__Exercise prompt__.
Report, in full, each line of the material below in which the string "Naulin" occurs.

__Information provided__.
+--

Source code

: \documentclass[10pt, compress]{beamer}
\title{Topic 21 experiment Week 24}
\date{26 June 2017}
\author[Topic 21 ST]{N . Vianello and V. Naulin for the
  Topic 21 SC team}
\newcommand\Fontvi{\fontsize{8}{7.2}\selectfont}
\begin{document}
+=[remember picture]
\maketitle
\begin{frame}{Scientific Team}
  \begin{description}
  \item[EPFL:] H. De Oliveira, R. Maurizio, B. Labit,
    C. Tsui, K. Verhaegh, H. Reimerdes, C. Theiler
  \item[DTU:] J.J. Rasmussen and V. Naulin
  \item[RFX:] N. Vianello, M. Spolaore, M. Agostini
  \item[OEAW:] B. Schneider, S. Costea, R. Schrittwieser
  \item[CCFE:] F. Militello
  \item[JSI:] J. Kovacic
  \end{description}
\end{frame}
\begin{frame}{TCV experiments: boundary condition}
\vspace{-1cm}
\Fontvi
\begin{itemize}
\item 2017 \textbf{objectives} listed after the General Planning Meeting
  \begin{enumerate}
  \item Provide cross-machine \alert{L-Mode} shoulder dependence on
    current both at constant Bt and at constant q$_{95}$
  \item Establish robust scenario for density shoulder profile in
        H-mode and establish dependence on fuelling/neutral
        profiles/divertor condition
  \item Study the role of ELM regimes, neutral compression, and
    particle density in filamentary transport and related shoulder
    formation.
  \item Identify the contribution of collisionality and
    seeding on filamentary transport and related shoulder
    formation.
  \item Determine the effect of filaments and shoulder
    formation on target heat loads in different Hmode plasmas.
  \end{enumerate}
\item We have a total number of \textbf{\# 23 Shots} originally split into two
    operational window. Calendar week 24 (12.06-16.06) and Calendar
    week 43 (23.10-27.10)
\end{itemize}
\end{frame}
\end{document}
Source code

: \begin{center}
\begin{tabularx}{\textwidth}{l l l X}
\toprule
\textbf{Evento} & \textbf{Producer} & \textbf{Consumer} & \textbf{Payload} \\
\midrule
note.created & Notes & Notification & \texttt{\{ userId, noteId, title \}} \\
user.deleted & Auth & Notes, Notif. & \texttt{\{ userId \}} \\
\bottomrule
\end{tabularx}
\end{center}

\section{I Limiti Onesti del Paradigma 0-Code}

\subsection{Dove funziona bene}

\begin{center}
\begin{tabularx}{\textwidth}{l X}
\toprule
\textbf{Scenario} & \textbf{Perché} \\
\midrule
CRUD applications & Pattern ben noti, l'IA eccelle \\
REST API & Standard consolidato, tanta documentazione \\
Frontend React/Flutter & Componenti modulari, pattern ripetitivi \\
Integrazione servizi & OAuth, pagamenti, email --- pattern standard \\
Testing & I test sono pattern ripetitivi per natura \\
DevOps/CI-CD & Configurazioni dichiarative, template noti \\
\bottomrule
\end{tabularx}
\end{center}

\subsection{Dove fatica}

+--

__Problem solution__.
\author[Topic 21 ST]{N . Vianello and V. Naulin for the
  \item[DTU:] J.J. Rasmussen and V. Naulin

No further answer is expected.